§ What to produce: Pull each line containing "notag" from the data.

Records drawn from a dataset
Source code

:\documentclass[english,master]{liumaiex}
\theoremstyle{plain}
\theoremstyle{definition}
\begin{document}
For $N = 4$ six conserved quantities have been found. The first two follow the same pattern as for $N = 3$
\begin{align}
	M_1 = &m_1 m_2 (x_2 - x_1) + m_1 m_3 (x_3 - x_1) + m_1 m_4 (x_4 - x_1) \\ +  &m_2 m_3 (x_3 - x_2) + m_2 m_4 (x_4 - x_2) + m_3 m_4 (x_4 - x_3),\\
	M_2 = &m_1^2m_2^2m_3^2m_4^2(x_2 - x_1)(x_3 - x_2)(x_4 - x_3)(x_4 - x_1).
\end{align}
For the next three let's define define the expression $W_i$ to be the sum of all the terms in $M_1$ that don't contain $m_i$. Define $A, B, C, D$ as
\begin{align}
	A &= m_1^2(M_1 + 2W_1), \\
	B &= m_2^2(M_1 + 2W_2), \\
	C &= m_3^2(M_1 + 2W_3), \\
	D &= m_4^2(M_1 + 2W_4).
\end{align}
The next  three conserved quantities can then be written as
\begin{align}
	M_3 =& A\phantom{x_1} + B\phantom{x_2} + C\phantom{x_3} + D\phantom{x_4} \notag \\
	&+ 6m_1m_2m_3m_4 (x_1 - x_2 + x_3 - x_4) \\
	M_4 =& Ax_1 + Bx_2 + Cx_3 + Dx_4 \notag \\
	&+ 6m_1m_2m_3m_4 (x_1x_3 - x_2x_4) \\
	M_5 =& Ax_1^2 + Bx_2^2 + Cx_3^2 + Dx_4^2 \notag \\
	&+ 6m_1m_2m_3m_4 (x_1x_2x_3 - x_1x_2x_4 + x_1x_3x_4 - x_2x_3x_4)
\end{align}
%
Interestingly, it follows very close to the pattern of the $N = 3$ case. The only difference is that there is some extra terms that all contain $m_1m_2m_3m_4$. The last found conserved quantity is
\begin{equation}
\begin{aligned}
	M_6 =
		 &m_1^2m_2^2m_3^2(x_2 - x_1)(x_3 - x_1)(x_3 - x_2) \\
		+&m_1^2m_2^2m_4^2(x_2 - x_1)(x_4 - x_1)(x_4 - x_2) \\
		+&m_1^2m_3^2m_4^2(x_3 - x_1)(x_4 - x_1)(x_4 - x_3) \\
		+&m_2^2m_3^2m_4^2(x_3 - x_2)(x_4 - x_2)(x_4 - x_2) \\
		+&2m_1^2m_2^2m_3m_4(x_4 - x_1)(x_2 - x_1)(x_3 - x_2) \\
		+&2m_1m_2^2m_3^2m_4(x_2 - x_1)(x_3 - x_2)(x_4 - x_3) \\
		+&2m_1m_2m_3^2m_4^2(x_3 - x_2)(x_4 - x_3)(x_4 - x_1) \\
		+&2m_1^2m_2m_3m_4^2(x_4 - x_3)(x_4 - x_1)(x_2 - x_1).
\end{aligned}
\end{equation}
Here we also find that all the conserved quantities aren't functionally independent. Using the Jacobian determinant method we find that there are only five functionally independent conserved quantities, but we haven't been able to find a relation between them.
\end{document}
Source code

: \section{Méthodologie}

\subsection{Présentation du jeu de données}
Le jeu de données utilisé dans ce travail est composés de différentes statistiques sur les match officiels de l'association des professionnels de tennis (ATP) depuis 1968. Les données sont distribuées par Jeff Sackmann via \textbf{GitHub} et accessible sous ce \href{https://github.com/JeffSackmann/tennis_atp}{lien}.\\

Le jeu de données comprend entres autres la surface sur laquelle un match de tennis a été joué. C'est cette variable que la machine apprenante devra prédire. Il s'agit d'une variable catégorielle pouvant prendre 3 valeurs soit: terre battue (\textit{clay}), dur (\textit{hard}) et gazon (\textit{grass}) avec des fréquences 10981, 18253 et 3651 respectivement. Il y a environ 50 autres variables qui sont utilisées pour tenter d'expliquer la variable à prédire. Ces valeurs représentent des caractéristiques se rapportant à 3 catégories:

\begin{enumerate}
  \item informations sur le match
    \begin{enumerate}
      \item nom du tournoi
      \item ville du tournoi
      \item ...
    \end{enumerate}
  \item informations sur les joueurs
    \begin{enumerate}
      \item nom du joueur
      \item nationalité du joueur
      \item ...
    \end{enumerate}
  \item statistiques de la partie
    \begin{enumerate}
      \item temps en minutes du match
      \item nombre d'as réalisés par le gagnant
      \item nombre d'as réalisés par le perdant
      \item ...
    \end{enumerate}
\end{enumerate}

§ Your response:
	M_3 =& A\phantom{x_1} + B\phantom{x_2} + C\phantom{x_3} + D\phantom{x_4} \notag \\
	M_4 =& Ax_1 + Bx_2 + Cx_3 + Dx_4 \notag \\
	M_5 =& Ax_1^2 + Bx_2^2 + Cx_3^2 + Dx_4^2 \notag \\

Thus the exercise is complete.